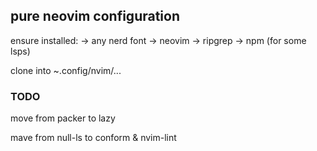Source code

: ## pure neovim configuration

ensure installed:
-> any nerd font
-> neovim
-> ripgrep
-> npm (for some lsps)

clone into ~.config/nvim/...

### TODO

move from packer to lazy

mave from null-ls to conform & nvim-lint
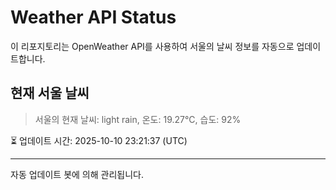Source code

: 
# Weather API Status

이 리포지토리는 OpenWeather API를 사용하여 서울의 날씨 정보를 자동으로 업데이트합니다.

## 현재 서울 날씨
> 서울의 현재 날씨: light rain, 온도: 19.27°C, 습도: 92%

⏳ 업데이트 시간: 2025-10-10 23:21:37 (UTC)

---
자동 업데이트 봇에 의해 관리됩니다.
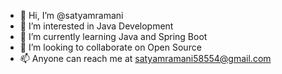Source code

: - 👋 Hi, I’m @satyamramani
- 👀 I’m interested in Java Development
- 🌱 I’m currently learning Java and Spring Boot
- 💞️ I’m looking to collaborate on Open Source
- 📫 Anyone can reach me at satyamramani58554@gmail.com

<!---
satyamramani/satyamramani is a ✨ special ✨ repository because its `README.md` (this file) appears on your GitHub profile.
You can click the Preview link to take a look at your changes.
--->
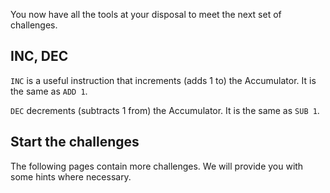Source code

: You now have all the tools at your disposal to meet the next set of challenges.

## INC, DEC
`INC` is a useful instruction that increments (adds 1 to) the Accumulator. It is the same as `ADD 1`.

`DEC` decrements (subtracts 1 from) the Accumulator. It is the same as `SUB 1`.

## Start the challenges
The following pages contain more challenges. We will provide you with some hints where necessary.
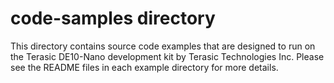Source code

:# code-samples directory

This directory contains source code examples that are designed to run on the Terasic DE10-Nano development kit by Terasic Technologies Inc.  Please see the README files in each example directory for more details.

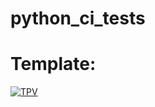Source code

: # python_ci_tests

# Template:
[![TPV](https://circleci.com/gh/TPV/PYTHONCITEST.svg?style=svg)](https://github.com/caiocrux/python_ci_tests/runs/534749080)
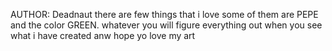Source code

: AUTHOR: Deadnaut
there are few things that i love some of them are PEPE and the color GREEN. whatever you will figure everything out when you see what i have created anw hope yo love my art


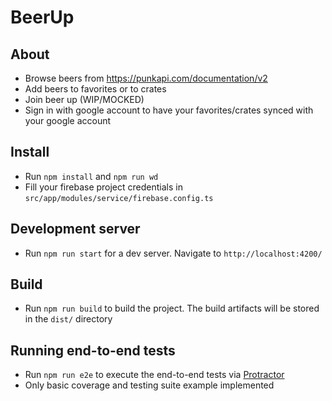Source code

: # BeerUp

## About
 - Browse beers from https://punkapi.com/documentation/v2
 - Add beers to favorites or to crates
 - Join beer up (WIP/MOCKED)
 - Sign in with google account to have your favorites/crates synced with your google account

## Install

- Run `npm install` and `npm run wd`
- Fill your firebase project credentials in `src/app/modules/service/firebase.config.ts`

## Development server

- Run `npm run start` for a dev server. Navigate to `http://localhost:4200/`

## Build

- Run `npm run build` to build the project. The build artifacts will be stored in the `dist/` directory

## Running end-to-end tests

- Run `npm run e2e` to execute the end-to-end tests via [Protractor](http://www.protractortest.org/)
- Only basic coverage and testing suite example implemented
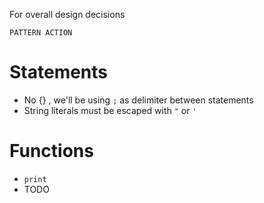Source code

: For overall design decisions

`PATTERN ACTION`    

# Statements
* No {} , we'll be using `;` as delimiter between statements
* String literals must be escaped with `"` or `'`

# Functions
* `print`
* TODO 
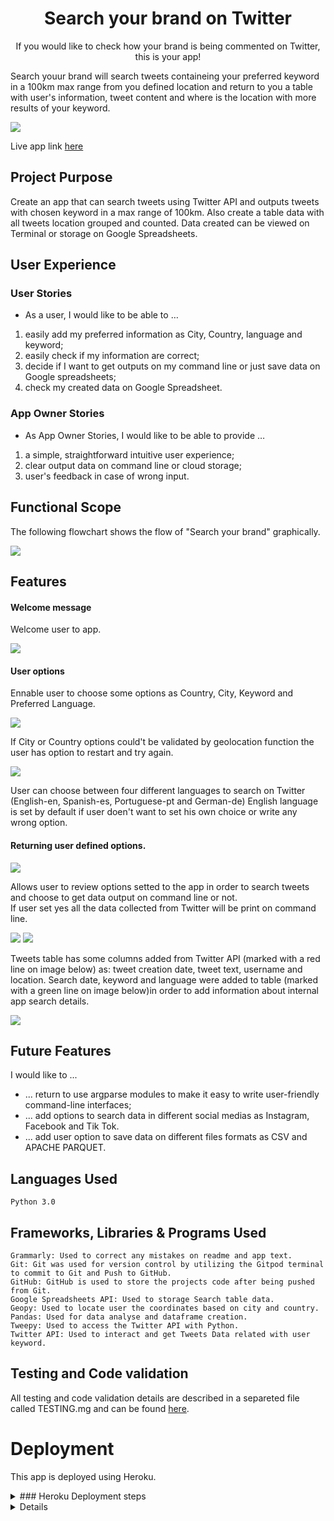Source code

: <h1 align=center> Search your brand on Twitter</h1>

<p align=center>If you would like to check how your brand is being commented on Twitter, this is your app! 

Search youur brand will search tweets containeing your preferred keyword in a 100km max range from you defined location and return to you a table with user's information, tweet content and where is the location with more results of your keyword. <br>
 </p>

<img src="images/readme_images/search_your_brand_mock_up.png">

Live app link [here](https://search-your-brand.herokuapp.com/)

 ## Project Purpose

Create an app that can search tweets using Twitter API and outputs tweets with chosen keyword in a max range of 100km. Also create a table data with all tweets location grouped and counted.   Data created can be viewed on Terminal or storage on Google Spreadsheets. 

## User Experience

### User Stories

+ As a user, I would like to be able to …

1. easily add my preferred information as City, Country, language and keyword;
2. easily check if my information are correct;
3. decide if I want to get outputs on my command line or just save data on Google spreadsheets;
4. check my created data on Google Spreadsheet.

### App Owner Stories

+ As App Owner Stories, I would like to be able to provide …

1. a simple, straightforward intuitive user experience;
2. clear output data on command line or  cloud storage;
3. user's feedback in case of wrong input.

## Functional Scope 

The following flowchart shows the flow of "Search your brand" graphically.

<img src="images/readme_images/search your brand_flowchart.png">

## Features

#### Welcome message 

 Welcome user to app. 

<img src="images/readme_images/greetings.png">

#### User options
Ennable user to choose some options as Country, City, Keyword and Preferred Language. 

<img src="images/readme_images/options.png">

If City or Country options could't be validated by geolocation function the user has option to restart and try again. 

<img src="images/readme_images/testing/e_geoloc.png">

User can choose between four different languages to search on Twitter (English-en, Spanish-es, Portuguese-pt and German-de)
English language is set by default if user doen't want to set his own choice or write any wrong option. 

#### Returning user defined options.

<img src="images/readme_images/returning-inputs.png">

Allows user to review options setted to the app in order to search tweets and choose to get data output on command line or not.  
If user set yes all the data collected from Twitter will be print on command line. 

<img src="images/readme_images/output_tweets.png">
<img src="images/readme_images/output_tweetsloc.png">

Tweets table has some columns added from Twitter API (marked with a red line on image below) as: tweet creation date, tweet text, username and location. 
Search date, keyword and language were added to table (marked with a green line on image below)in order to add information about internal app search details. 

<img src="images/readme_images/tweets_table_explained.png">


## Future Features

I would like to ...

* ... return to use argparse modules to make it easy to write user-friendly command-line interfaces;
* ... add options to search data in different social medias as Instagram, Facebook and Tik Tok. 
* ... add user option to save data on different files formats as CSV and APACHE PARQUET.

## Languages Used

    Python 3.0

## Frameworks, Libraries & Programs Used

    Grammarly: Used to correct any mistakes on readme and app text.
    Git: Git was used for version control by utilizing the Gitpod terminal to commit to Git and Push to GitHub.
    GitHub: GitHub is used to store the projects code after being pushed from Git.
    Google Spreadsheets API: Used to storage Search table data. 
    Geopy: Used to locate user the coordinates based on city and country.
    Pandas: Used for data analyse and dataframe creation. 
    Tweepy: Used to access the Twitter API with Python. 
    Twitter API: Used to interact and get Tweets Data related with user keyword.

## Testing and Code validation 

All testing and code validation details are described in a separeted file called TESTING.mg and can be found [here](TESTING.md).

# Deployment 

This app is deployed using Heroku.

<details>
 <summary>### Heroku Deployment steps</summary>
 
 1. Ensure all dependencies are listed on requirements.txt. 
 
 Write on python terminal ` pip3 freeze > requirements.txt"` and a list with all requirements will be created to be read by Heroku. 
 
 2. Setting up your Heroku

    2.1 Go to heroku website (https://www.heroku.com/). 
	2.2 Login to Heroku and go to Create App.
<img src="images/readme_images/deployment/heroku_login.png">
<img src="images/readme_images/deployment/heroku_login2.png">
	2.3 Click in New and Create new app
<img src="images/readme_images/deployment/heroku_newapp.png">
	2.4 Choose a name and set your location
<img src="images/readme_images/deployment/heroku_createnewapp.png">
 	2.5. Navigate to the deploy tab
<img src="images/readme_images/deployment/heroku_dashboard_deploy.png">
  	2.6. Click in Connect to Github and Search for 'nandabritto' GitHub account and 'search_your_brand' repository
<img src="images/readme_images/deployment/heroku_github_deploy.png">
  	2.7.  Navigate to the settings tab
<img src="images/readme_images/deployment/heroku_dashboard_settings.png">
  	2.8.  Click on Config Vars, and add your Twitter and Google Sheets API keys, Google Spreadsheets file and worksheets names. 
<img src="images/readme_images/deployment/heroku_vars_settings.png">
 	2.9. Click on Add a buildpack on the same page. Select Python and node.js, ensuring Python is listed first after you save the changes.
<img src="images/readme_images/deployment/heroku_buildpacks_settings.png">
 
 3. Deployment on Heroku
   
 	3.1.  Navigate to the Deploy tab.
<img src="images/readme_images/deployment/heroku_dashboard_deploy.png">
	3.2.  Choose main branch to deploy and enable automatic deployment to build heroku everytime any changes ar push on repository.
<img src="images/readme_images/deployment/heroku_automatic_deploys.png">
    3.3 Click on manual deploy to build the app.  When complete, click on View to redirect to live site. 
<img src="images/readme_images/deployment/heroku_view.png">
</details>

<details>
<sumary>### Forking the GitHub Repository</sumary>

* By forking the GitHub Repository you will be able to make a copy of the original repository on your own GitHub account allowing you to view and/or make changes without affecting the original repository by using the following steps:

    Log in to GitHub and locate the GitHub Repository
    At the top of the Repository (not top of page) just above the "Settings" Button on the menu, locate the "Fork" Button.
    You should now have a copy of the original repository in your GitHub account.

* Making a Local Clone

    Log in to GitHub and locate the GitHub Repository
    Under the repository name, click "Clone or download".
    To clone the repository using HTTPS, under "Clone with HTTPS", copy the link.
    Open Git Bash
    Change the current working directory to the location where you want the cloned directory to be made.
    Type git clone, and then paste the URL you copied in Step 3.

$ git clone https://github.com/nandabritto/search_your_brand

    Press Enter. Your local clone will be created.
<details>

## Activating Google API Credential

API will allow our Python project to access and update data in our spreadsheet. 

<details>
<summary>API activating steps</summary>

    2.1 Go to google cloud website (https://cloud.google.com). 
	2.2 Sign in or login to google cloud and  click on the“Select a project and then select new project.
<img src="images/readme_images/deployment/google_api/start.png">
	2.3 Add your project name and click in create. 
<img src="images/readme_images/deployment/google_api/newproject.png">
	2.4 Navigate to API and Services
<img src="images/readme_images/deployment/google_api/google_list.png">
 	2.5. Click on Library
<img src="images/readme_images/deployment/google_api/llibrary.png">
  	2.6. First enable Google Drive API
	2.7 Second enable Google Sheets API.
	2.8 Click  in create credentials and fill out form. (Service account Id must be copied from your table on googlespread sheets share option)
<img src="images/readme_images/deployment/google_api/data_app.png">
	2.9 Click Application data button.
<img src="images/readme_images/deployment/google_api/app_details.png">
	2.10 Select I am not using them for compute engine,App engine or cloud platform.
	2.11 Then click next and then done button.
	2.12 Then go to ApIs and Services, click credential then can see a service account.
	2.13 Click the service account and Keys tab.
<img src="images/readme_images/deployment/google_api/keys.png"> 
	2.14 Click on the Add Key and select Create New Key. 
	2.15 Select JSON and then click Create. 
<img src="images/readme_images/deployment/google_api/jsonkey.png">
	2.16 This will trigger the json file with your API credentials in it to download to the computer. 
    2.17 Add on your gitpod space. Copy all information from this file and add to an .env file.
    ` CREDS = {all data from json file}`
</details>
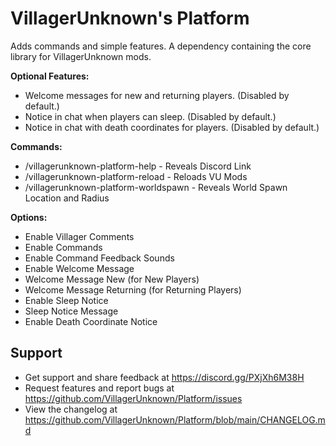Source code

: # VillagerUnknown's Platform

Adds commands and simple features. A dependency containing the core library for VillagerUnknown mods.

**Optional Features:**

* Welcome messages for new and returning players. (Disabled by default.)
* Notice in chat when players can sleep. (Disabled by default.)
* Notice in chat with death coordinates for players. (Disabled by default.)

**Commands:**

* /villagerunknown-platform-help - Reveals Discord Link
* /villagerunknown-platform-reload - Reloads VU Mods
* /villagerunknown-platform-worldspawn - Reveals World Spawn Location and Radius

**Options:**

* Enable Villager Comments
* Enable Commands
* Enable Command Feedback Sounds
* Enable Welcome Message
* Welcome Message New (for New Players)
* Welcome Message Returning (for Returning Players)
* Enable Sleep Notice
* Sleep Notice Message
* Enable Death Coordinate Notice

## Support

* Get support and share feedback at https://discord.gg/PXjXh6M38H
* Request features and report bugs at https://github.com/VillagerUnknown/Platform/issues
* View the changelog at https://github.com/VillagerUnknown/Platform/blob/main/CHANGELOG.md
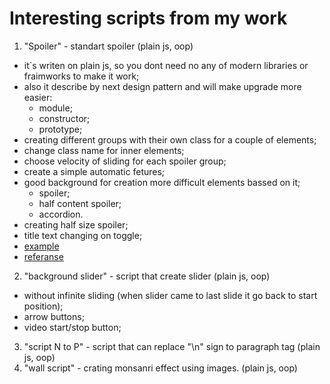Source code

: # Interesting scripts from my work

1. "Spoiler" - standart spoiler (plain js, oop)
  - it`s writen on plain js, so you dont need no any of modern libraries or fraimworks to make it work;
  - also it describe by next design pattern and will make upgrade more easier:
    - module;
    - constructor;
    - prototype;
  - creating different groups with their own class for a couple of elements;
  - change class name for inner elements;
  - choose velocity of sliding for each spoiler group;
  - create a simple automatic fetures;
  - good background for creation more difficult elements bassed on it;
    - spoiler;
    - half content spoiler;
    - accordion.
  - creating half size spoiler;
  - title text changing on toggle;
  - [example](http://s.codepen.io/Ceditvodu/debug/yORmaO)
  - [referanse](https://github.com/Ceditvodu/work-scripts/wiki/Spoiler)
2. "background slider" - script that create slider (plain js, oop)
  - without infinite sliding (when slider came to last slide it go back to start position);
  - arrow buttons; 
  - video start/stop button;
3. "script N to P" - script that can replace "\n" sign to paragraph tag (plain js, oop)
4. "wall script" - crating monsanri effect using images. (plain js, oop)
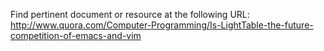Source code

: Find pertinent document or resource at the following URL:
http://www.quora.com/Computer-Programming/Is-LightTable-the-future-competition-of-emacs-and-vim
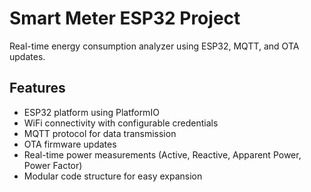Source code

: # Smart Meter ESP32 Project

Real-time energy consumption analyzer using ESP32, MQTT, and OTA updates.

## Features
- ESP32 platform using PlatformIO
- WiFi connectivity with configurable credentials
- MQTT protocol for data transmission
- OTA firmware updates
- Real-time power measurements (Active, Reactive, Apparent Power, Power Factor)
- Modular code structure for easy expansion
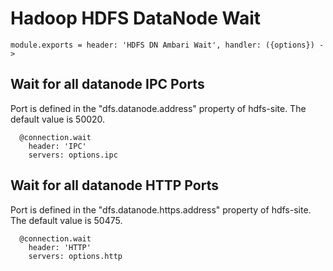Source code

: 
# Hadoop HDFS DataNode Wait

    module.exports = header: 'HDFS DN Ambari Wait', handler: ({options}) ->

## Wait for all datanode IPC Ports

Port is defined in the "dfs.datanode.address" property of hdfs-site. The default
value is 50020.

      @connection.wait
        header: 'IPC'
        servers: options.ipc

## Wait for all datanode HTTP Ports

Port is defined in the "dfs.datanode.https.address" property of hdfs-site. The default
value is 50475.

      @connection.wait
        header: 'HTTP'
        servers: options.http
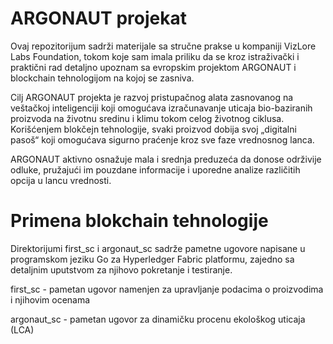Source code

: # ARGONAUT projekat

Ovaj repozitorijum sadrži materijale sa stručne prakse u kompaniji VizLore Labs Foundation, tokom koje sam imala priliku da se kroz istraživački i praktični rad detaljno upoznam sa evropskim projektom ARGONAUT i blockchain tehnologijom na kojoj se zasniva.

Cilj ARGONAUT projekta je razvoj pristupačnog alata zasnovanog na veštačkoj inteligenciji koji omogućava izračunavanje uticaja bio-baziranih proizvoda na životnu sredinu i klimu tokom celog životnog ciklusa. Korišćenjem blokčejn tehnologije, svaki proizvod dobija svoj „digitalni pasoš“ koji omogućava sigurno praćenje kroz sve faze vrednosnog lanca. 

ARGONAUT aktivno osnažuje mala i srednja preduzeća da donose održivije odluke, pružajući im pouzdane informacije i uporedne analize različitih opcija u lancu vrednosti.

# Primena blokchain tehnologije

Direktorijumi first_sc i argonaut_sc sadrže pametne ugovore napisane u programskom jeziku Go za Hyperledger Fabric platformu, zajedno sa detaljnim uputstvom za njihovo pokretanje i testiranje.

first_sc - pametan ugovor namenjen za upravljanje podacima o proizvodima i njihovim ocenama

argonaut_sc - pametan ugovor za dinamičku procenu ekološkog uticaja (LCA)





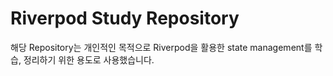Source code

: # Riverpod Study Repository
해당 Repository는 개인적인 목적으로 Riverpod을 활용한 state management를 학습, 정리하기 위한 용도로 사용했습니다.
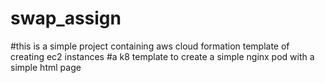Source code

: # swap_assign
#this is a simple project containing aws cloud formation template of creating ec2 instances
#a k8 template to create a simple nginx pod with a simple html page
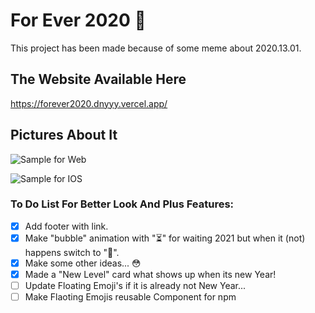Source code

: # For Ever 2020 🎉

This project has been made because of some meme about 2020.13.01.

## The Website Available Here

https://forever2020.dnyyy.vercel.app/

## Pictures About It

![Sample for Web](https://i.imgur.com/tpzIp98.png)

![Sample for IOS](https://i.imgur.com/SoI74D2.png)

### To Do List For Better Look And Plus Features:

* [x] Add footer with link.
* [x] Make "bubble" animation with "⏳" for waiting 2021 but when it (not) happens switch to "🎉".
* [x] Make some other ideas... 😳
* [x] Made a "New Level" card what shows up when its new Year!
* [ ] Update Floating Emoji's if it is already not New Year...
* [ ] Make Flaoting Emojis reusable Component for npm
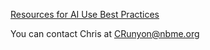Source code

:[Resources for AI Use Best Practices](https://github.com/runyoncr/IAEA_AI_Best_Practices)

You can contact Chris at [CRunyon@nbme.org](mailto:CRunyon@nbme.org)
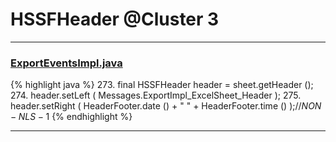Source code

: # HSSFHeader @Cluster 3

***

### [ExportEventsImpl.java](https://searchcode.com/codesearch/view/122444114/)
{% highlight java %}
273. final HSSFHeader header = sheet.getHeader ();
274. header.setLeft ( Messages.ExportImpl_ExcelSheet_Header );
275. header.setRight ( HeaderFooter.date () + " " + HeaderFooter.time () );//$NON-NLS-1$
{% endhighlight %}

***

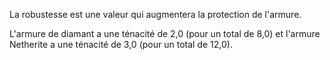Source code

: La robustesse est une valeur qui augmentera la protection de l'armure.

L'armure de diamant a une ténacité de 2,0 (pour un total de 8,0) et l'armure Netherite a une ténacité de 3,0 (pour un total de 12,0).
++++++++++++++++++++
TASK REQUIREMENTS - Return exactly the lines above from the line that has "the settings tab" through the line that has "Change the current", inclusive, and nothing else.

ANSWER AREA -
  	2.7.  Navigate to the settings tab
<img src="images/readme_images/deployment/heroku_dashboard_settings.png">
  	2.8.  Click on Config Vars, and add your Twitter and Google Sheets API keys, Google Spreadsheets file and worksheets names. 
<img src="images/readme_images/deployment/heroku_vars_settings.png">
 	2.9. Click on Add a buildpack on the same page. Select Python and node.js, ensuring Python is listed first after you save the changes.
<img src="images/readme_images/deployment/heroku_buildpacks_settings.png">
 
 3. Deployment on Heroku
   
 	3.1.  Navigate to the Deploy tab.
<img src="images/readme_images/deployment/heroku_dashboard_deploy.png">
	3.2.  Choose main branch to deploy and enable automatic deployment to build heroku everytime any changes ar push on repository.
<img src="images/readme_images/deployment/heroku_automatic_deploys.png">
    3.3 Click on manual deploy to build the app.  When complete, click on View to redirect to live site. 
<img src="images/readme_images/deployment/heroku_view.png">
</details>

<details>
<sumary>### Forking the GitHub Repository</sumary>

* By forking the GitHub Repository you will be able to make a copy of the original repository on your own GitHub account allowing you to view and/or make changes without affecting the original repository by using the following steps:

    Log in to GitHub and locate the GitHub Repository
    At the top of the Repository (not top of page) just above the "Settings" Button on the menu, locate the "Fork" Button.
    You should now have a copy of the original repository in your GitHub account.

* Making a Local Clone

    Log in to GitHub and locate the GitHub Repository
    Under the repository name, click "Clone or download".
    To clone the repository using HTTPS, under "Clone with HTTPS", copy the link.
    Open Git Bash
    Change the current working directory to the location where you want the cloned directory to be made.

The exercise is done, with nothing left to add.